Когда при помощи фонарей рассмотрели следы на снегу, то, к удивлению, нашли, что два следа вели не то к терему, не то от терема, и что особенно дивно было, так это то, что следы эти были какие-то бесовские: видно, что след к терему вёл, судя по положению ступней, а между тем где должны были быть каблуки сапог — там носки, а пятки впереди.
— Вестимо, бесы, — порешил один стрелец.
— Что ты! У них, у бесов-то, курины ноги и куриный след, — возражал другой.
— А ты видал нетто?
— Видал... Было дело...
— Ишь ты! И в церкви черти с копытцами писаны. У них, значит, всякие ноги бывают. Это и был бес.
— Да, може, бес Фармагей, — сказал Басманов, поглядывая на терем и что-то обдумывая.
Басманов, начавший розыск, сразу увидел, что тут затевалось что-то двойное: одно, менее серьёзное, с участием беса Фармагея, охотника до девок и до женского естества, а другое — очень серьёзное, метившее на государственный переворот.
Оказалось, что заговор был на жизнь царя. Быть исполнителем замысла взялся Шерефединов, мастер своего дела, тот самый, который вместе с Молчановым и тремя стрельцами свёл с трона в могилу молодого царя Годунова с матерью. Но тут дело не выгорело: заговорщики, пробравшись во дворец, столкнулись там с другими молодцами, которые охотились на менее крупного зверя — на девическую красоту. Запорожец Куцько ещё на Дону забрал себе в упрямую хохлатую голову — «Або не бути, або трубокосу Оксану царевну добути». Это был своего рода Гамлет — Гамлет-Куцько, который задался своим «быть или не быть» — «Або не бути, або дивчину добути». Сговорившись с одним московским пройдохой, с Васькой Мышиным Царём, отчаянная башка которого способна была на всё, Куцько задался безумным планом: украсть Ксению «або соби, або Треньци», которого он очень полюбил.
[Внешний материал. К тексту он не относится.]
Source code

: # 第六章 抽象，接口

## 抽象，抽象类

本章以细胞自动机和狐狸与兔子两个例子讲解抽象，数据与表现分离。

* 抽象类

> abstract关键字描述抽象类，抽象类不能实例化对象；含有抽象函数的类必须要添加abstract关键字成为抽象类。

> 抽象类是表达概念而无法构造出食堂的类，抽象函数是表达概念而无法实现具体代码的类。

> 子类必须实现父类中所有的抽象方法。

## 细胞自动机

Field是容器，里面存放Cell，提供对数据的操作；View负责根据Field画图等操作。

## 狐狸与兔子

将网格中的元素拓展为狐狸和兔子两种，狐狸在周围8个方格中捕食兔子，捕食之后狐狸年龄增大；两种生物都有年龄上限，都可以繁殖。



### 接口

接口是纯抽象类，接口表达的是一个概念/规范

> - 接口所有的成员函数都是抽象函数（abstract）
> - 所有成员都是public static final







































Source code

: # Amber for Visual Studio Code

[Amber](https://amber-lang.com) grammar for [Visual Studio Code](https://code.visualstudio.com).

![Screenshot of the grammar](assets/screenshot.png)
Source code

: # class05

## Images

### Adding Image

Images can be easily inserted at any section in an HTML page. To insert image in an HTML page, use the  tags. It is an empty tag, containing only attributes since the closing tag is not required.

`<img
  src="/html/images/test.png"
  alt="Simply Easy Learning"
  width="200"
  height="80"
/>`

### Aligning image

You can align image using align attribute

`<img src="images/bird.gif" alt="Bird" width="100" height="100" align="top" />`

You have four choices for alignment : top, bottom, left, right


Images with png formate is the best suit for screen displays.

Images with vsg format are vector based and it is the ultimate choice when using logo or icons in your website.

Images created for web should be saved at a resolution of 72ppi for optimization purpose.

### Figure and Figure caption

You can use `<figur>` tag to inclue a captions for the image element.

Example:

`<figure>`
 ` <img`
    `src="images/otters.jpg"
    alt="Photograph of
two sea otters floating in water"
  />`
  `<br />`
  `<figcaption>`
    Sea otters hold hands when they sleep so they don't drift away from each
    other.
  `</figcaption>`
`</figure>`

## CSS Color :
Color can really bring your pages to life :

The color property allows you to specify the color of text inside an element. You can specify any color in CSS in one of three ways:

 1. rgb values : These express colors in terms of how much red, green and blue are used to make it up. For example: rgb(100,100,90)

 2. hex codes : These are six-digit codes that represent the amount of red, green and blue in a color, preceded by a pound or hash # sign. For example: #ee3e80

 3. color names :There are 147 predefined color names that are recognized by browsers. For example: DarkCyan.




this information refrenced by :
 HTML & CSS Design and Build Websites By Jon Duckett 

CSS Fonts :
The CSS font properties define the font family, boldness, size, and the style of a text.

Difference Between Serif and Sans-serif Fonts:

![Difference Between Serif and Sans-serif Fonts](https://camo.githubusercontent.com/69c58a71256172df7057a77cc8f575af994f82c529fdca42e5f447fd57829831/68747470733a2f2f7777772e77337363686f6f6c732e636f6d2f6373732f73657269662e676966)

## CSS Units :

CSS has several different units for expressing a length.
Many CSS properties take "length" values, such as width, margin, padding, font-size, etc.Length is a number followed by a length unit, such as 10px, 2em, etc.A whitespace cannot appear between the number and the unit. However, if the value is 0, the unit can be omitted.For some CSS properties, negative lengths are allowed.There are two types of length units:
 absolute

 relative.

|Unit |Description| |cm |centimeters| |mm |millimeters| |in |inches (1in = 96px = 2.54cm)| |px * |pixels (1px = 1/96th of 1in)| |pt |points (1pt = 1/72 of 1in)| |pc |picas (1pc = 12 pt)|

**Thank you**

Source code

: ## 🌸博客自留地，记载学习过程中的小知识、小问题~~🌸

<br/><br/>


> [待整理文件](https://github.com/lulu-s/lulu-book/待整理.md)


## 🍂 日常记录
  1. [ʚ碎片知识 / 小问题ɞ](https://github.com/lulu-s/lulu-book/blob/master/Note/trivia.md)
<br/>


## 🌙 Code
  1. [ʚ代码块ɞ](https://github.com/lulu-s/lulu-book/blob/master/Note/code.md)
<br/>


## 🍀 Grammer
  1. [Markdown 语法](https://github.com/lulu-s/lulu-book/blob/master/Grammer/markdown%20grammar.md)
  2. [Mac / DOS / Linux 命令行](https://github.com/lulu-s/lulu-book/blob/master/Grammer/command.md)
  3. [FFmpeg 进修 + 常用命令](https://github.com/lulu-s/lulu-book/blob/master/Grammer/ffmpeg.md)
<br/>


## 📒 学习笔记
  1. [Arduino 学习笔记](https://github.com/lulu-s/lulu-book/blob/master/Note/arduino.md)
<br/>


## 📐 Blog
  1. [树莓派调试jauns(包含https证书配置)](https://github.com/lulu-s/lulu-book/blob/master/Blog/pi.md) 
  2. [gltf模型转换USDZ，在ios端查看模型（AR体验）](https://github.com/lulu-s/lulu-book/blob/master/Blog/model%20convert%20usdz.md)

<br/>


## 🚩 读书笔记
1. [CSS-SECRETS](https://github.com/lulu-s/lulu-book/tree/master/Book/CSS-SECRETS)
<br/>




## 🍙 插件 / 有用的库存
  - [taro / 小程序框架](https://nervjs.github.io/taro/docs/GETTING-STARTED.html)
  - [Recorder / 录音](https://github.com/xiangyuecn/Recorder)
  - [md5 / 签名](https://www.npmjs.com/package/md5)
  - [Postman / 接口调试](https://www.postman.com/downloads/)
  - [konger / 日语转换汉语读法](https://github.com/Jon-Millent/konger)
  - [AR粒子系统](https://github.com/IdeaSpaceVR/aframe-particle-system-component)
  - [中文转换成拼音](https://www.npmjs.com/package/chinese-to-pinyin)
Но и это дело не выгорело.
— А, бисовы царевны! Легше кавуни на чужим баштани у день красти, ниж оцих царевен у ночи, — жаловался он своему другу Треньци.
Шеферединова искали, но он словно в воду канул. Дурка Онисья даже уверяла княжон-боярышен, что его черти с квасом съели.
— Была я в ту пору, девыньки-княжонушки, на переходах, не спалось мне, старой крысе, — рассказывала она на другой день в тереме Ксении. — Вот и смотрю я, дурка Онисья — душегрея плисья, на двор, смотрю и считаю я снежинки, что с Божьего-то соболья рукава на землю сыплются. Считаю я, старая крыса — с маковки лиса, — и насчитала я, девыньки-княжонушки, до тьмы тем, и до ворона я, дурка, насчитала. Коли и вижу идут два беса: головы рогаты, морды косматы, бороды козлины, уркалы совины, оба хвостаты, а руки когтяты. А ноги у них, девыньки-княжонушки, курины, да только в сапогах, и ноги-то по куриному пятками вперёд, а коленками назад, и назад же сгибаются, аки у зайца. Я так и ахнула, старая дурка! Да коли гляжу — идут по двору, с другого конца, аки человецы, токмо лиц не видать... Идут к царской палате. А бесы-то как побегут за ними, да двух и схватили, и унесли. Один-то и был, девушки-княжонушки, Ондрейко Шеферединов, новокщен из татар. Его-то бесы с квасом и съели, пока петухи не запели.
По розыску Басманова открылось, что между стрельцами начался уже ропот, что были крикуны, которые называли царя расстригой. Семерых таких крикунов взяли за приставы — и они повинились.
Это было ударом для Димитрия: великое здание, которое он создал, с самого основания начинала уже подтачивать червоточина. Вообще ему становилось подчас невыносимо тяжело. Но он продолжал оставаться неизменным — он не ожесточался, а становился ещё великодушнее, он умел победить неведение и просветить человеческую слепоту силой своего духа и тем светочем истинного счастья, которое он надеялся дать своему народу. Удивительный мечтатель! В то же время его сокрушала перемена в Ксении, её тайная грусть, что-то тоскливое и тревожное в её ещё недавно светлых, детских глазах. А она ему стала дорога, ещё дороже после рокового намёка старого Мнишка, что девушка эта «слишком близка к нему».
— Что же, государь, укажешь учинить виновным — какую казнь? — спрашивал Басманов насчёт семерых уличённых в измене стрельцов.
— Не знаю, Пётр, — отвечал Димитрий грустно, глядя на обручальное кольцо Марины, которое Власьев недавно прислал к нему. — Хоть бы строку одну, хоть бы одно слово написала... Гордая, проклятая полячка! — невольно сорвалось у него с языка.
Басманов не знал, что ему делать. Он видел, что царь грустит, а развлечь его не умел.